I have a database that I just implemented a simple FGAC where a current user only can see rows they own. What I'm looking for is a way that users can see all rows they have rights to in addition to the rows they own.
My schema is as follows:
ADAS_POC table - contains user_ID#, login, user_name
Access_Restrict table - ID #, Access Identifier - 1) everyone 2) division 3) owner only
ADAS_Library table - Table where data needs to be secured.

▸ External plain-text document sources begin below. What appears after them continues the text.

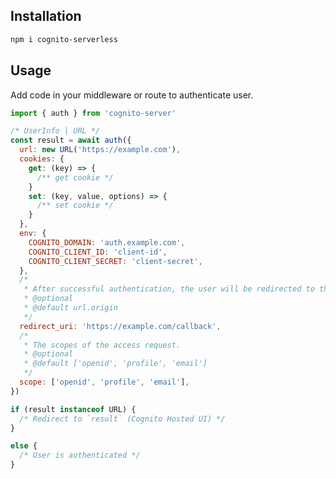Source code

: <!----- BEGIN GHOST DOCS HEADER ----->
<!----- END GHOST DOCS HEADER ----->

## Installation

```sh
npm i cognito-serverless
```

## Usage

Add code in your middleware or route to authenticate user.

```js
import { auth } from 'cognito-server'

/* UserInfo | URL */
const result = await auth({
  url: new URL('https://example.com'),
  cookies: {
    get: (key) => {
      /** get cookie */
    }
    set: (key, value, options) => {
      /** set cookie */
    }
  },
  env: {
    COGNITO_DOMAIN: 'auth.example.com',
    COGNITO_CLIENT_ID: 'client-id',
    COGNITO_CLIENT_SECRET: 'client-secret',
  },
  /*
   * After successful authentication, the user will be redirected to this URL.
   * @optional
   * @default url.origin
   */
  redirect_uri: 'https://example.com/callback',
  /*
   * The scopes of the access request.
   * @optional
   * @default ['openid', 'profile', 'email']
   */
  scope: ['openid', 'profile', 'email'],
})

if (result instanceof URL) {
  /* Redirect to `result` (Cognito Hosted UI) */
}

else {
  /* User is authenticated */
}

```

If the row in the library contains a ‘1’ for the Access_Restrict column everyone would have access. If it contains a ‘2’ only the user that belongs to that specified division can view the data. If it contains a ‘3’ then owner only. What is the best way to set up my users to restrict their access? Should I create separate roles or simply add it to the POC table for each user?
Does anyone have example of code for context_package and the security_package that would help with my coding? I’ve used a couple of examples on VPD and from Tom Kyte’s Oracle Expert one-on-one book. They helped somewhat.
Thanks for the response,
02-05-2002, 01:48 PM
We have implemented fgac in a different way bcos of our requirements.
If I have understood your requirements properly:
but as u say that the levels are hierarchical why dont you have a table that has the parent_level and use a hierarchical query and include the list in the dynamic where clause. say if a user has level 3 which is admin and its child_levels are 2,1 the where clause will be level in (3,2,1).
If you have 9i, all these are provided by oracle's OLS and you dont have to worry abt anything.